- [Data records]
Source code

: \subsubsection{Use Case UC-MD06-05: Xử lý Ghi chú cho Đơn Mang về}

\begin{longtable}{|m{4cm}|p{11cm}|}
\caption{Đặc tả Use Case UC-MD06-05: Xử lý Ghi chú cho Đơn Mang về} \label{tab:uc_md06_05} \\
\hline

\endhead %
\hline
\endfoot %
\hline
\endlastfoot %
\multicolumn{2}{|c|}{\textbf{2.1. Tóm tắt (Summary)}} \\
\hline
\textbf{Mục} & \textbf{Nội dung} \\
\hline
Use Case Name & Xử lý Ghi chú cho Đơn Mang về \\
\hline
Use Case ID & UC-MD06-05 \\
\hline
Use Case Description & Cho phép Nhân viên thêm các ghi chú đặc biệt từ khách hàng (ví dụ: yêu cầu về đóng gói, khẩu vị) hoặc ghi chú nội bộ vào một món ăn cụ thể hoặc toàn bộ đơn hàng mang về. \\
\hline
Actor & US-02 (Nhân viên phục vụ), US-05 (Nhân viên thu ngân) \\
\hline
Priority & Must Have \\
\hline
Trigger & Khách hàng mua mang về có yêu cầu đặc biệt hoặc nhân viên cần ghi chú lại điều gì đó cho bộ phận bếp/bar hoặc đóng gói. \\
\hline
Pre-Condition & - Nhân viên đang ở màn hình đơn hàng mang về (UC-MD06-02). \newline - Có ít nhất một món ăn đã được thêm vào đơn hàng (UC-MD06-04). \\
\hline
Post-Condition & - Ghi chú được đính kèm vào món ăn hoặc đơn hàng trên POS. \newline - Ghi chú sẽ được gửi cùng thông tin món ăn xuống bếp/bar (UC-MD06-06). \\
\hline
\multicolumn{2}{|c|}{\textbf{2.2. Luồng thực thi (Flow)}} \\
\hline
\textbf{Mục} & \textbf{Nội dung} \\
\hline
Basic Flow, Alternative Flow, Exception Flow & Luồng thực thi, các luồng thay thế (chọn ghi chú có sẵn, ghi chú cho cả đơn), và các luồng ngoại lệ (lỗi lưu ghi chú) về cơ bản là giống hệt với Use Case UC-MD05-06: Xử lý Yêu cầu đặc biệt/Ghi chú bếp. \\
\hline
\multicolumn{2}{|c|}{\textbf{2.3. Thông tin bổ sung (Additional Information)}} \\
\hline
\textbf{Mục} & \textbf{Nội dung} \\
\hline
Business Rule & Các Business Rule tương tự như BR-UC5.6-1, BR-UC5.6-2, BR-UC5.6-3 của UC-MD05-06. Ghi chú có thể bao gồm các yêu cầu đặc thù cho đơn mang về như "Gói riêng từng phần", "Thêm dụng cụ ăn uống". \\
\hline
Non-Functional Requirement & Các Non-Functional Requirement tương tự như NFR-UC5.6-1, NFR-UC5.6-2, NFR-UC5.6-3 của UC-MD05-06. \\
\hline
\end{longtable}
--
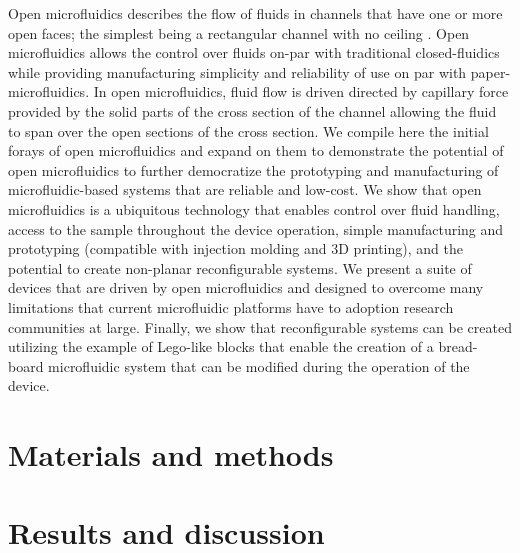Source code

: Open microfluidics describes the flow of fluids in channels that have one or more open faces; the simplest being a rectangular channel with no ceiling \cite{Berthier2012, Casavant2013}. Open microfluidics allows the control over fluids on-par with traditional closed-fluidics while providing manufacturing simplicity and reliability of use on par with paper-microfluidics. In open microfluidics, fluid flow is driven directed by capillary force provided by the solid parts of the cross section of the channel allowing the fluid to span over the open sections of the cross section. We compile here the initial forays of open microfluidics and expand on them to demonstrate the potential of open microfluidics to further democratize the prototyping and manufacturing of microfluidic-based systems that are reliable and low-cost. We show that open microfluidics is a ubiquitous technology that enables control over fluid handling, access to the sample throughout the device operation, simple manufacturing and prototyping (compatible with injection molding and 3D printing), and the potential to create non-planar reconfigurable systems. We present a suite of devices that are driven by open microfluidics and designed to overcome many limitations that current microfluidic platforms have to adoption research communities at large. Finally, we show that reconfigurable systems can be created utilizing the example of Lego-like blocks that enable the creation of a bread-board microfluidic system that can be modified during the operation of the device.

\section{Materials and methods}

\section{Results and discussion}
...
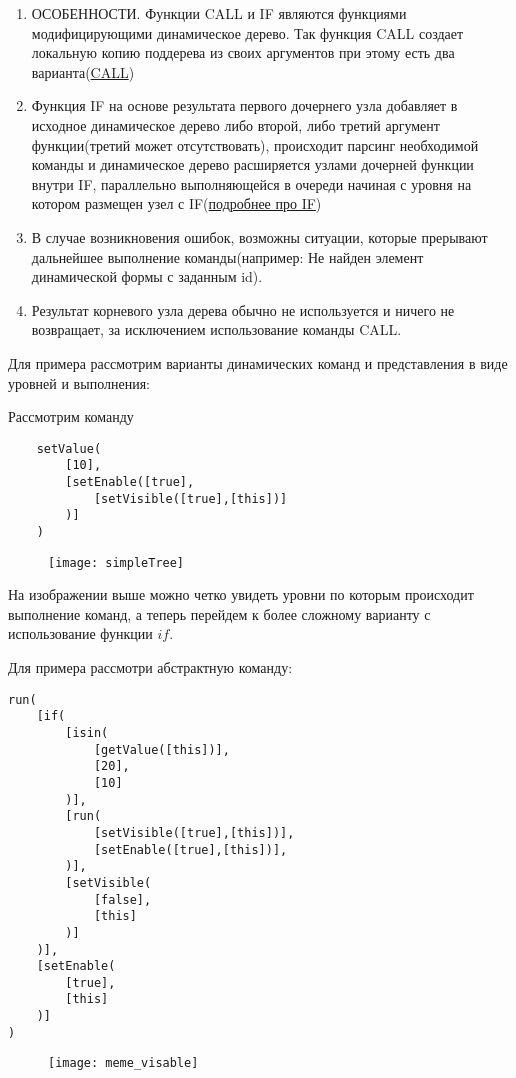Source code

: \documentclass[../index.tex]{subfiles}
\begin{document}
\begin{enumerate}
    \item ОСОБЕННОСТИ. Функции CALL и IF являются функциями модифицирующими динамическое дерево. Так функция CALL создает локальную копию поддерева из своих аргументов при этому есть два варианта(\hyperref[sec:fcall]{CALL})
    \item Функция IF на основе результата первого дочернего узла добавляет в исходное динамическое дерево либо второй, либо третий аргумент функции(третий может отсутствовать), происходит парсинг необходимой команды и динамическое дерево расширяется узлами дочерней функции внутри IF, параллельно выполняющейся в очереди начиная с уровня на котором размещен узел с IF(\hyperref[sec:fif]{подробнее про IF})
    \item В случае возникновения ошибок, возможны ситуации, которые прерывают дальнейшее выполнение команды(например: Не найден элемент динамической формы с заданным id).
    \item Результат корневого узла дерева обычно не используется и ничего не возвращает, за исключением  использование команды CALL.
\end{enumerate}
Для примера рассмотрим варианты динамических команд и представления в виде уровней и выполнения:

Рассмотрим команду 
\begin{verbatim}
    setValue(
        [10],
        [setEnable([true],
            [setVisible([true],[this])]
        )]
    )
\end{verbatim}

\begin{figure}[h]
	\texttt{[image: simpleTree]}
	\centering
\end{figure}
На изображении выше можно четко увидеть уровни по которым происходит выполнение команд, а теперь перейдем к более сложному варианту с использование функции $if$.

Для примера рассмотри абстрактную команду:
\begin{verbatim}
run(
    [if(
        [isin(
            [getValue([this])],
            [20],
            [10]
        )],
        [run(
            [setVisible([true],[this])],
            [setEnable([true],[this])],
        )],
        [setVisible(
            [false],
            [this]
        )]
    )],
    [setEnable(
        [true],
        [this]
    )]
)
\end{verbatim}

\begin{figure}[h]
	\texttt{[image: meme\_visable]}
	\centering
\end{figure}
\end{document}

- [Exercise]
Your reply must be one number: the count of lines in the records above that contain the string "Luồng".

- [Result]
2